Adventures in South America

Chapter 4 - Adventures in Bolivia

Sent: Sun, 5 Oct 1997 03:45:16 +0200 (GMT+0200)

In the morning, up in the sky, there was no sign of the storm - clear blue sky and lovely warm sun shined above us. However, down on mother earth, 30cm of fresh new snow accumulated during the night. We started to walk, snow up to our knees, but as we were going down the valley, 3 hours later we were back again on solid (but wet, as our shoes were) ground....

We arrived to a point where one can connect to, as written in our guidebook "The premium and most popular trek in Bolivia", the "Choro trek". The trek itself is 4 days hike from a pass of 4,800m (The bus brings you 100m below the top, so it isn't difficult) down hill till 1,600m. We connected somewhere around 3,600m and had two more long days to finish. In our way we saw a shepherd hitting with a stick the alpacas which weighted 10 times more than her. She was only 3 years old... I will just remark that in this "premium" walk we didn't see any tourist except in the very last hour, where we met 8 tourists from... Israel!

In the end of the trek we arrived to the relaxing weekend resort of the rich people of La Paz, Coroico. As it is 1,700m, it is almost tropical, and every hotel (including ours!) had a swimming pool. What a nice way to end a trek !

Coroico is a relaxing weekend resort of the rich people of La Paz.

Next place to visit was Villa Tunari, where some Israelis told us, that there is a sanctuary of animals which in the past were treated badly while in capture (circus etc.) We were told that there is a real puma there as well as lots of kinds of monkeys.

We took a bus to Cochabamba, the big city on the way. Just to let you know, the average bus terminal in Bolivia is like 2 floors of Tel Aviv's new bus station, and the buses are like the new, high, modern tourist buses in Israel. EGED buses are considered here "אוטובוסים סוג ב'" or, if you like "אוטובוסים לעניים". From there we took a small van the Villa Tunari. The region is purely jungle (100m of altitude) and is the coca growing area (coca is the raw material for the production of cocaine, one of the biggest exports of Bolivia). As USA supports Bolivia's economy, they got the permission from Bolivia's government to send secret agents to combat the drug producing people. Like this the local population is very hostile to white men (sometimes they kill these American agents) and it is especially dangerous for tourists to be there as they can be mistakenly confused with these American agents...

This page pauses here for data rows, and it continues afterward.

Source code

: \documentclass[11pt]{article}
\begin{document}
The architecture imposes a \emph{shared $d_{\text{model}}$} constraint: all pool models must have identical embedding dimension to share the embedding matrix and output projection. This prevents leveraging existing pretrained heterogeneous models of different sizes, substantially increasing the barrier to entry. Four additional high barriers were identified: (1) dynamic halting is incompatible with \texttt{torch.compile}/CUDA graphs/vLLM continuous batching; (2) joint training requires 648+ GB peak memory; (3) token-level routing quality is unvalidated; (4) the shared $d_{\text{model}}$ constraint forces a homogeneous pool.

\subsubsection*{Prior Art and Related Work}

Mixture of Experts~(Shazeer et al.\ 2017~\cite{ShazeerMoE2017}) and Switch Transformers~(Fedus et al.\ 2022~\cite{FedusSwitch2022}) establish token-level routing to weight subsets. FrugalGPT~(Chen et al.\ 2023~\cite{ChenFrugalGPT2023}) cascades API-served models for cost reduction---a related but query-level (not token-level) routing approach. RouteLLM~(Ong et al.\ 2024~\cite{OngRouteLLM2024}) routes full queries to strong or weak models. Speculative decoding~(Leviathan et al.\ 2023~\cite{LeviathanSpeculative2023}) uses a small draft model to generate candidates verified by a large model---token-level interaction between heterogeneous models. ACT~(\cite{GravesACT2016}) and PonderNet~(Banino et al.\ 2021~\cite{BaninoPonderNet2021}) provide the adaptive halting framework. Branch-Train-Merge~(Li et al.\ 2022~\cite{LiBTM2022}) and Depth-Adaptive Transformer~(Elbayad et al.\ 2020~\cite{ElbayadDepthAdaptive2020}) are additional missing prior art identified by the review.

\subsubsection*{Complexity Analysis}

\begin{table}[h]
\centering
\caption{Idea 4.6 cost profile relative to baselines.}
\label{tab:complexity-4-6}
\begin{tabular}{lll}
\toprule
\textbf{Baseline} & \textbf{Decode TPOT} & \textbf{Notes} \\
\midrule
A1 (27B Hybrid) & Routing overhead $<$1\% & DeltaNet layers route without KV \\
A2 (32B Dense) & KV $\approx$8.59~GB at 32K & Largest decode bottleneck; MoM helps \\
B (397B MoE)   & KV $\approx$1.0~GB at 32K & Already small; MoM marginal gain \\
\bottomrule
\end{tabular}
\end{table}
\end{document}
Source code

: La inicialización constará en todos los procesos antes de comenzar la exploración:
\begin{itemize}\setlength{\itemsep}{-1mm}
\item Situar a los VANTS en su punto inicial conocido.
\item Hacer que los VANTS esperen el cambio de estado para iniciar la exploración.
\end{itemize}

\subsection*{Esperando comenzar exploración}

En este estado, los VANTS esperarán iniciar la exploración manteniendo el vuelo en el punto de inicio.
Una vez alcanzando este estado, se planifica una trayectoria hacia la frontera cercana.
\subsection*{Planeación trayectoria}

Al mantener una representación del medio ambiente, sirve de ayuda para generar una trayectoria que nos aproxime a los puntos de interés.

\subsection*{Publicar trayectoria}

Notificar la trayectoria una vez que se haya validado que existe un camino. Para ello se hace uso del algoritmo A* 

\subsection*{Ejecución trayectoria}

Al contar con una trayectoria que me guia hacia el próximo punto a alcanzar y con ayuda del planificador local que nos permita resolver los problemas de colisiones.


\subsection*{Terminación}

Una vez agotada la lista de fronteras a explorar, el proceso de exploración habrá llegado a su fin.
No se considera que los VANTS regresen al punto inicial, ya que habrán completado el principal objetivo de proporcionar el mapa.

We arrived to Villa Tunari and discovered that the stories were true. In a small area, monkeys, big turtles, parrots, deers and what is called in Hebrew בואש were living together. It was not a cage, they could always get out, but they always came back for the food. The target of this place, which is run by volunteers, is to teach these animals to adapt themselves to live in the nature. The monkeys were especially friendly and all the time played with us, human beings. They set on us, jumped on us and virtually didn't touch the ground. It was nice, but had some disadvantages, for instance they also did their WC on us... or when one too friendly monkey took the macro ring of my camera and ran away. It took almost an hour to take it back from him. A BOESH insisted on trying to remove a patch from my pants. It reacted quite violently against my attempts to prevent him from doing so.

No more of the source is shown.